Takahashi patiently took issue with the reply, asking Ishii if “taking part as an observer is among your envisioned efforts.”
While young individuals’ anti-nuclear activities are often described as simply “passing down hibakusha’s wishes for posterity,” this is not the only factor motivating Takahashi to swing into action.
Takahashi said nuclear abolition is an “issue that can affect our own future.”
During his speech, Takahashi emphasized that he “will never give up our course, we can change our world.”
On the second day of the TPNW meeting on June 22, Kako Okuno, 20, a freshman at Shiraume Gakuen College in Tokyo, spoke as a youth representative of the International Committee of the Red Cross (ICRC).
“Nuclear weapons could potentially destroy our planet, affecting a large number of people,” said Okuno, drawing huge applause from attendees from states around the world at the site. “We must not leave the negative legacy of nuclear weapons and the climate crisis to future generations.”
Okuno, a native of Hiroshima, felt sympathy for Swedish environmental activist Greta Thunberg and began devoting herself to calling for countermeasures against climate changes.
As Okuno studied to become a child care worker, she started considering nuclear weapons as a problem given that their use can have a grave impact on the environment.
“I want to protect happy daily lives with people around the world,” she said, looking back on those days. “I now am standing on the starting line after a long time.”
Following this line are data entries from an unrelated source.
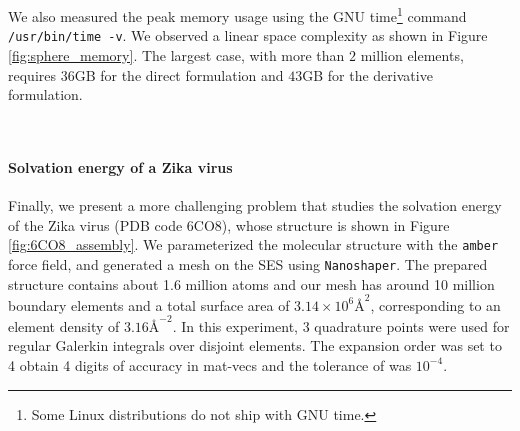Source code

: We also measured the peak memory usage using the GNU time\footnote{Some Linux distributions do not ship with GNU time.} command \texttt{/usr/bin/time -v}.
We observed a linear space complexity as shown in Figure \ref{fig:sphere_memory}.
The largest case, with more than $2$ million elements, requires $36$GB for the direct formulation and $43$GB for the derivative formulation.

\begin{figure*}[t]
\centering
    \\
    \caption{Performance on a spherical molecule with 100 random charges inside;
    6 regular quadrature points per element; \fmm expansion order set to 5 to achieve 5 digits of accuracy. Problem size represented by number of elements, $N$. Evaluation time (b) is an average for 1 Laplace \fmm evaluation and 1 Yukawa \fmm evaluation across all iterations in GMRES using direct formulation.
    \textbf{c},\textbf{d}, Time breakdown of \gmres in percentage using direct formulation (\textbf{c}) and derivative formulation (\textbf{d}).}
\end{figure*}

\paragraph{Solvation energy of a Zika virus} \label{result_zika}

Finally, we present a more challenging problem that studies the solvation energy of the Zika virus (PDB code 6CO8), whose structure \cite{sevvana2018refinement} is shown in Figure \ref{fig:6CO8_assembly}.
We parameterized the molecular structure with the \texttt{amber} force field, and generated a mesh on the SES using \texttt{Nanoshaper}.
The prepared structure contains about 1.6 million atoms and our mesh has around 10 million boundary elements and a total surface area of $3.14\times 10^6 {\si{\angstrom}}^{2}$, corresponding to an element density of $3.16 {\si{\angstrom}}^{-2}$.
In this experiment, 3 quadrature points were used for regular Galerkin integrals over disjoint elements.
The \fmm expansion order was set to 4 obtain 4 digits of accuracy in mat-vecs and the tolerance of \gmres was $10^{-4}$.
A total of 16 individuals between their teens and 30s left Japan for Vienna to coincide with the TPNW session.
Suzuka Nakamura, 22, a college student whose grandmother was exposed to radiation in Nagasaki on Aug. 9, 1945, gave a speech at an international meeting a day before the TPNW gathering’s opening. She shared her feelings in a kimono she borrowed from a female hibakusha.
Developments in Vienna were uploaded on social media by younger activists, while their achievements were reported in Japan through the internet as well.
U.N. Under-Secretary-General Izumi Nakamitsu, a top official responsible for disarmament affairs, praised their endeavors during a news conference on June 22.
“The most impressive in connection with the meeting this time is young people’s involvement,” she said. “I was deeply moved and impressed by their energy.”
Masashi Ieshima, 80, who lived through the Hiroshima atomic bombing and currently resides in Tokyo, shared his story linked to the catastrophe on five occasions in Vienna.
At every session, Ieshima concluded his speech with the same words: “Circumstances have been worsening over nuclear weaponry, but the younger generation's commitment offers a beacon of hope. Whether a future without nuclear weapons can be realized depends on you guys.”